**PROMPT**
Search through the entries for the word "Body" and copy every line that has it.
Start of EXERCISE MATERIALS
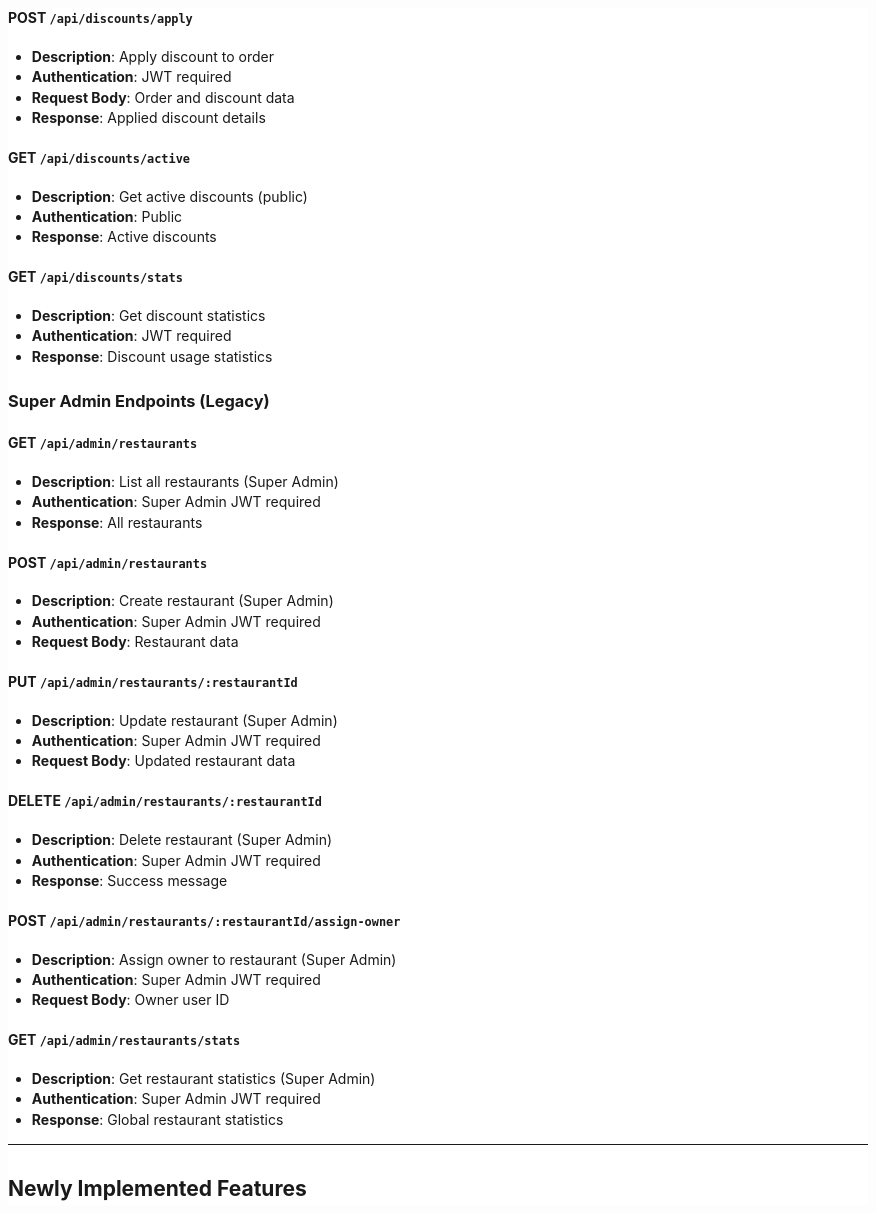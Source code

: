 #### POST `/api/discounts/apply`
- **Description**: Apply discount to order
- **Authentication**: JWT required
- **Request Body**: Order and discount data
- **Response**: Applied discount details

#### GET `/api/discounts/active`
- **Description**: Get active discounts (public)
- **Authentication**: Public
- **Response**: Active discounts

#### GET `/api/discounts/stats`
- **Description**: Get discount statistics
- **Authentication**: JWT required
- **Response**: Discount usage statistics

### Super Admin Endpoints (Legacy)

#### GET `/api/admin/restaurants`
- **Description**: List all restaurants (Super Admin)
- **Authentication**: Super Admin JWT required
- **Response**: All restaurants

#### POST `/api/admin/restaurants`
- **Description**: Create restaurant (Super Admin)
- **Authentication**: Super Admin JWT required
- **Request Body**: Restaurant data

#### PUT `/api/admin/restaurants/:restaurantId`
- **Description**: Update restaurant (Super Admin)
- **Authentication**: Super Admin JWT required
- **Request Body**: Updated restaurant data

#### DELETE `/api/admin/restaurants/:restaurantId`
- **Description**: Delete restaurant (Super Admin)
- **Authentication**: Super Admin JWT required
- **Response**: Success message

#### POST `/api/admin/restaurants/:restaurantId/assign-owner`
- **Description**: Assign owner to restaurant (Super Admin)
- **Authentication**: Super Admin JWT required
- **Request Body**: Owner user ID

#### GET `/api/admin/restaurants/stats`
- **Description**: Get restaurant statistics (Super Admin)
- **Authentication**: Super Admin JWT required
- **Response**: Global restaurant statistics

---

## Newly Implemented Features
End of EXERCISE MATERIALS
**SOLVED PROBLEM**
- **Request Body**: Order and discount data
- **Request Body**: Restaurant data
- **Request Body**: Updated restaurant data
- **Request Body**: Owner user ID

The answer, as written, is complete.